Re: I'm not sure the equation holds
Date: 2006-12-05 10:07 pm (UTC)I wonder if this has anything to do with why several authors I know do a great deal better with sales in Europe than here?
Re: I'm not sure the equation holds
Date: 2006-12-06 02:40 am (UTC)Re: I'm not sure the equation holds
Date: 2006-12-06 03:55 pm (UTC)Re: I'm not sure the equation holds
Date: 2006-12-06 04:09 pm (UTC)I think it was James Michener who said that a writer could make a fortune in America, but not a living.
no subject
Date: 2006-12-05 09:59 pm (UTC)Of course, being the snark that I can be when I set my mind to it, I also confront these people when I meet them with something along the lines of "I'm very impressed that you do X job for free." When they naturally respond "I don't!", then of course you kick in the part about "Neither do I."
no subject
Date: 2006-12-05 10:15 pm (UTC)And in (over?)reaction, some companies try to shut down all forms of fair use, and other companies patent genes to ensure they can make money off their research related to the genes ....
no subject
Date: 2006-12-05 10:26 pm (UTC)(And I should have thought of software too, considering that I have friends in the industry who complain about this from time to time.)
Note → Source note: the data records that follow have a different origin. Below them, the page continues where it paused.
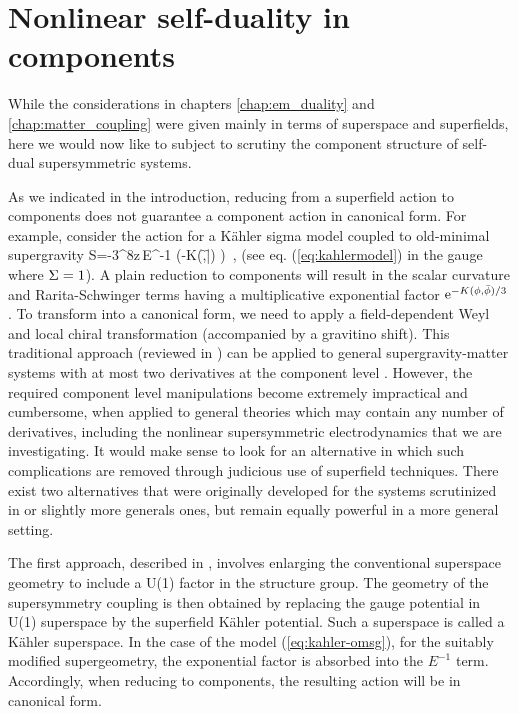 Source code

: \chapter{Nonlinear self-duality in components}
\label{chap:components}

While the considerations in chapters \ref{chap:em_duality} and \ref{chap:matter_coupling} were given mainly in terms of superspace and superfields, here we would now like to subject to scrutiny the component structure of self-dual supersymmetric systems.

As we indicated in the introduction, reducing from a superfield action to components does not guarantee a component action in canonical form. For example, consider the action for a K{\"a}hler sigma model coupled to old-minimal supergravity 
\be
\label{eq:kahler-omsg}
S=-3\int\!^8z\,E^{-1}
\exp\!\!\left(-K(\f,{\bar \f})
\right)~,
\ee
(see eq. (\ref{eq:kahlermodel}) in the gauge where $\S=1$). A plain reduction to components will result in the scalar curvature and Rarita-Schwinger terms having a multiplicative exponential factor ${\rm e}^{-K(\f,{\bar \f})/3}$. To transform into a canonical form, we need to apply a field-dependent Weyl and local chiral transformation (accompanied by a gravitino shift). This traditional approach (reviewed in \cite{Bagger:1990qh}) can be applied to general supergravity-matter systems with at most two derivatives at the component level \cite{Cremmer:1978iv,Cremmer:1978hn, Cremmer:1982wb,Cremmer:1982en}.
However, the required component level manipulations become extremely impractical and cumbersome, when applied to general theories which may contain any number of derivatives, including the nonlinear supersymmetric electrodynamics that we are investigating. It would make sense to look for an alternative in which such complications are removed through judicious use of superfield techniques. There exist two alternatives \cite{Kugo:1982mr,Binetruy:2000zx} that were originally developed for the systems scrutinized in \cite{Cremmer:1978iv,Cremmer:1978hn, Cremmer:1982wb,Cremmer:1982en} or slightly more generals ones, but remain equally powerful in a more general setting. 

The first approach, described in \cite{Binetruy:2000zx}, involves enlarging the conventional superspace geometry to include a U(1) factor in the structure group. The geometry of the supersymmetry coupling is then obtained by replacing the gauge potential in U(1) superspace by the superfield K{\"a}hler potential. Such a superspace is called a K{\"a}hler superspace. In the case of the model (\ref{eq:kahler-omsg}), for the suitably modified supergeometry, the exponential factor is absorbed into the $E^{-1}$ term. Accordingly, when reducing to components, the resulting action will be in canonical form.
Not that I would ever want to give up libraries, but I suppose this idea is also encouraged by the fact that we can check out books and videos (and in some places CDs) for free, and that so many books, etc. and so much software is available for free online.
no subject
Date: 2006-12-06 02:12 am (UTC)I've never made my living from music, but I've had enough income from tape/CD sales to have to do tax paperwork. When my group published its first album I gave a copy to a (supposed) friend who had expressed interest. When I next saw her she told me how much she enjoyed it and that she'd run off copies for a bunch of her friends. Um, right. She didn't seem to understand that she had stolen from me and that in the world of small press, that was tangible. She wasn't ripping off RCA and depriving them of a thousandth of a percent of their sales; she was ripping off me to the tune of several percent of the run. It wasn't the money; it was the principle of the thign. Needless to say, I didn't give her later recordings.
no subject
Date: 2006-12-06 03:22 am (UTC)For most property rights that people deal with in their everyday life, the formal rules for "what's legal" are entangled with long-standing cultural norms of "what's fair". E.g., when rents go up precipitously and people feel that landlords are charging "too much", it can lead to the passage of rent-control laws. But between the late 18th century and the invention of the photocopier, the average person didn't have to think about copyright at all; rights were negotiated among artists, publishers, and broadcasters, the development of the law reflected the tug-of-war among these interests, and everyone else just paid retail. Now every individual can be a publisher, but the cultural norms of fairness that the average person has learned don't match the law of copyright that all of a sudden applies to them.
no subject
Date: 2006-12-07 04:46 am (UTC)no subject
Date: 2006-12-07 12:39 pm (UTC)For a writer, this is good. But as a reader.... There have been a few times when a magazine wanted to reprint a full set of their issues in a microfiche or electronic format, and were stopped by these contracts.